Where the material below has a line containing "A: Embed variables", start repeating exactly, and keep going through the line containing "are treated like", with no other lines.

━━━ Input for this task ━━━

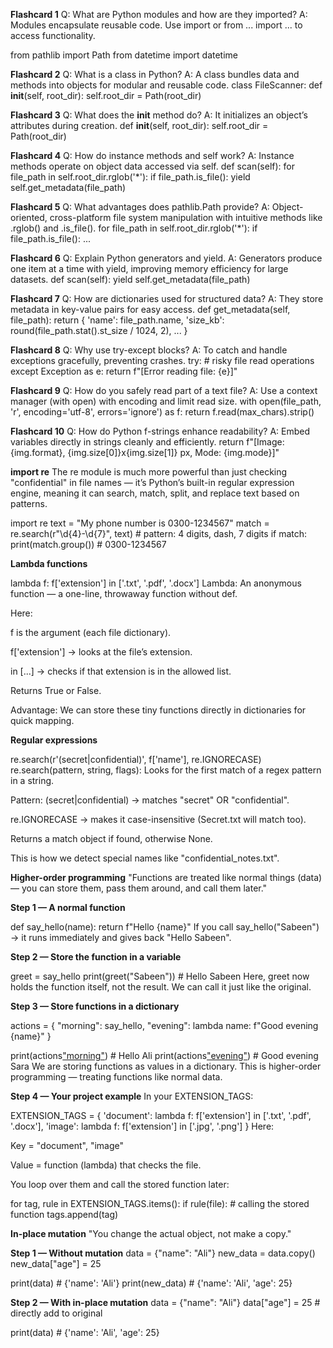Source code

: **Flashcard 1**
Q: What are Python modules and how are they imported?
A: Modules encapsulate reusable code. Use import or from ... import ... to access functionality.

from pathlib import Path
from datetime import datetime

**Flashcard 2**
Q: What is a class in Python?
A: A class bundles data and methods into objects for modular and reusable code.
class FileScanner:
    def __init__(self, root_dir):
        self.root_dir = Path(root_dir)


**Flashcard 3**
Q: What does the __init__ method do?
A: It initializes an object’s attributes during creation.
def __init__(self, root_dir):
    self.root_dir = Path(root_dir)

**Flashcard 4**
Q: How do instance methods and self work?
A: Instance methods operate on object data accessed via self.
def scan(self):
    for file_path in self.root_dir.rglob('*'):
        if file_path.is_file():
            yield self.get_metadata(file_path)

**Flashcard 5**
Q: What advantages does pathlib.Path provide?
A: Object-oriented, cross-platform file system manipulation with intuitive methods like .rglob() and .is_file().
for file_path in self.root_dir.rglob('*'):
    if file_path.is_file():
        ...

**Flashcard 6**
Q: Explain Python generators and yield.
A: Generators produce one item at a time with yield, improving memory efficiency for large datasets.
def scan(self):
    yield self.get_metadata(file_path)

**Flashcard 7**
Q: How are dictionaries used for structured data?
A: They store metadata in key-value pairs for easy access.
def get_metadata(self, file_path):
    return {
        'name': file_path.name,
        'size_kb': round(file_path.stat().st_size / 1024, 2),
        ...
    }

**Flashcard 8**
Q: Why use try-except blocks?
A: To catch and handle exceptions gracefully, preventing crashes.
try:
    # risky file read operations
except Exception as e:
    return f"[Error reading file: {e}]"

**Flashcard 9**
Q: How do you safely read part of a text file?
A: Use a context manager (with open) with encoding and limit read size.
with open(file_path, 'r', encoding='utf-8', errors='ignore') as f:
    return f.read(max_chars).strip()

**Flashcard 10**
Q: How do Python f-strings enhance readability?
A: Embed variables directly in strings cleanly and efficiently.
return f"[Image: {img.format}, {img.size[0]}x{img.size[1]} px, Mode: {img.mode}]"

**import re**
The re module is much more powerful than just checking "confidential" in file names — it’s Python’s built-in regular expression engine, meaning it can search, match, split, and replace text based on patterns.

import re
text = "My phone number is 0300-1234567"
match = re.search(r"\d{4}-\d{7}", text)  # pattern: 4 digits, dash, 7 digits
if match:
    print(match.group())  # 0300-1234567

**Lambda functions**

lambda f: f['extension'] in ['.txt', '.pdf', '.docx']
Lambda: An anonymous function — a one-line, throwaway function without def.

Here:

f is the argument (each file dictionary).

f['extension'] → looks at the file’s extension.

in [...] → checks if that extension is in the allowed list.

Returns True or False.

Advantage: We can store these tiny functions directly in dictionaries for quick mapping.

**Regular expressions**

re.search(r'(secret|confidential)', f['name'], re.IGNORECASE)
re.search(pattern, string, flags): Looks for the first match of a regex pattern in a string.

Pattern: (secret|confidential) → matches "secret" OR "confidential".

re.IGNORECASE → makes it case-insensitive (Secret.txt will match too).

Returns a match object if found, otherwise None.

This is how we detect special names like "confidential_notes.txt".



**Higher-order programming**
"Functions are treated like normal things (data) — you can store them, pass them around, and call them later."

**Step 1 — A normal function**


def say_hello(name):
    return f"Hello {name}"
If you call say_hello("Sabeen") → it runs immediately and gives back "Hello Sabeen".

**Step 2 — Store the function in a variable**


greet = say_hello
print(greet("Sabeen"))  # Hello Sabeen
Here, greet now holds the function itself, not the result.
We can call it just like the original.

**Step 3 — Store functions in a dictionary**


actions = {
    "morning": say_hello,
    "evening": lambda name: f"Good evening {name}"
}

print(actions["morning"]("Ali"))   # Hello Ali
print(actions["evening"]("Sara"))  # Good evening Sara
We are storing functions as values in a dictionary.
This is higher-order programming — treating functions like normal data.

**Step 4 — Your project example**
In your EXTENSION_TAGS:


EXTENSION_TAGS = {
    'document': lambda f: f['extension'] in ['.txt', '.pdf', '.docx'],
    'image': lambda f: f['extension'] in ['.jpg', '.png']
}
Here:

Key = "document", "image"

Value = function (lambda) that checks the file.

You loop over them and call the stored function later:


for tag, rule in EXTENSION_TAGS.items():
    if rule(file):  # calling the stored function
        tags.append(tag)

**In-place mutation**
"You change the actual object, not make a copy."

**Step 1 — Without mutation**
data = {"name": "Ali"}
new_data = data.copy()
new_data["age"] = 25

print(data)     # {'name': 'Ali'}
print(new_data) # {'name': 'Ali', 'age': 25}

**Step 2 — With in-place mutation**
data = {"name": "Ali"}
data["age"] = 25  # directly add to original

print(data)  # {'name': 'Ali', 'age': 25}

━━━
━━━ Input for this task ━━━

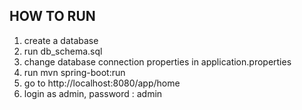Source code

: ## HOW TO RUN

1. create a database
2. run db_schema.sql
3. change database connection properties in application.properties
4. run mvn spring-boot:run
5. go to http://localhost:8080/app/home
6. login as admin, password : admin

━━━
━━━ Input for this task ━━━

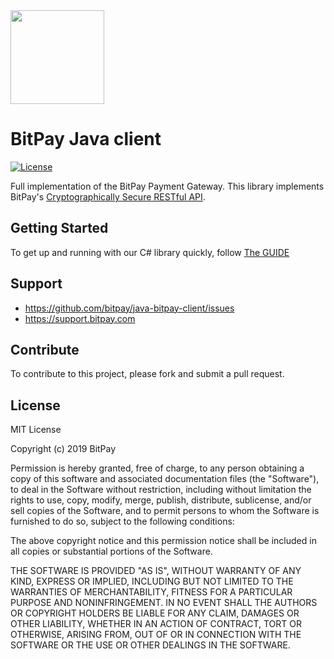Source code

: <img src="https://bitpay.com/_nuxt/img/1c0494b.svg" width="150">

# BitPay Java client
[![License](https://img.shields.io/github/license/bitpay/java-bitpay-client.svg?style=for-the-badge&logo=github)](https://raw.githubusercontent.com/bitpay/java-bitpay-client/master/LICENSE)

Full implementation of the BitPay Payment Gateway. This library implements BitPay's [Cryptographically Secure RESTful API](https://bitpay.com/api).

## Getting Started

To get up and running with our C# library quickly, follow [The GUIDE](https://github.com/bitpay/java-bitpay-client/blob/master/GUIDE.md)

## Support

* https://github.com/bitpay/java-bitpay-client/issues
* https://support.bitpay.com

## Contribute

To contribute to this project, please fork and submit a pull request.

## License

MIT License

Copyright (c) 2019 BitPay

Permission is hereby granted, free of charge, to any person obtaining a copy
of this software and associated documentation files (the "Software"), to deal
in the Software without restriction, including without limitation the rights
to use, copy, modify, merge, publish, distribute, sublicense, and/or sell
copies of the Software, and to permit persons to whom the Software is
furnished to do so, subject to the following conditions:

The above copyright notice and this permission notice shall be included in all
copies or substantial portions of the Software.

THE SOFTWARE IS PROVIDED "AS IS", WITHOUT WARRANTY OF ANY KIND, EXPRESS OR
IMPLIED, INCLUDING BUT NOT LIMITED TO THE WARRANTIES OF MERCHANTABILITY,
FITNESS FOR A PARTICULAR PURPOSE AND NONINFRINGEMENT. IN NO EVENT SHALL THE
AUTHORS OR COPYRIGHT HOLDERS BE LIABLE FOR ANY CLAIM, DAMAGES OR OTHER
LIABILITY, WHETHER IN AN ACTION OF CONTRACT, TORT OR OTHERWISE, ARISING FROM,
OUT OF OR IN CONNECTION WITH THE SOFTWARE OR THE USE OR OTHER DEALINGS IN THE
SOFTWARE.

━━━

# Completed exercise:
A: Embed variables directly in strings cleanly and efficiently.
return f"[Image: {img.format}, {img.size[0]}x{img.size[1]} px, Mode: {img.mode}]"

**import re**
The re module is much more powerful than just checking "confidential" in file names — it’s Python’s built-in regular expression engine, meaning it can search, match, split, and replace text based on patterns.

import re
text = "My phone number is 0300-1234567"
match = re.search(r"\d{4}-\d{7}", text)  # pattern: 4 digits, dash, 7 digits
if match:
    print(match.group())  # 0300-1234567

**Lambda functions**

lambda f: f['extension'] in ['.txt', '.pdf', '.docx']
Lambda: An anonymous function — a one-line, throwaway function without def.

Here:

f is the argument (each file dictionary).

f['extension'] → looks at the file’s extension.

in [...] → checks if that extension is in the allowed list.

Returns True or False.

Advantage: We can store these tiny functions directly in dictionaries for quick mapping.

**Regular expressions**

re.search(r'(secret|confidential)', f['name'], re.IGNORECASE)
re.search(pattern, string, flags): Looks for the first match of a regex pattern in a string.

Pattern: (secret|confidential) → matches "secret" OR "confidential".

re.IGNORECASE → makes it case-insensitive (Secret.txt will match too).

Returns a match object if found, otherwise None.

This is how we detect special names like "confidential_notes.txt".



**Higher-order programming**
"Functions are treated like normal things (data) — you can store them, pass them around, and call them later."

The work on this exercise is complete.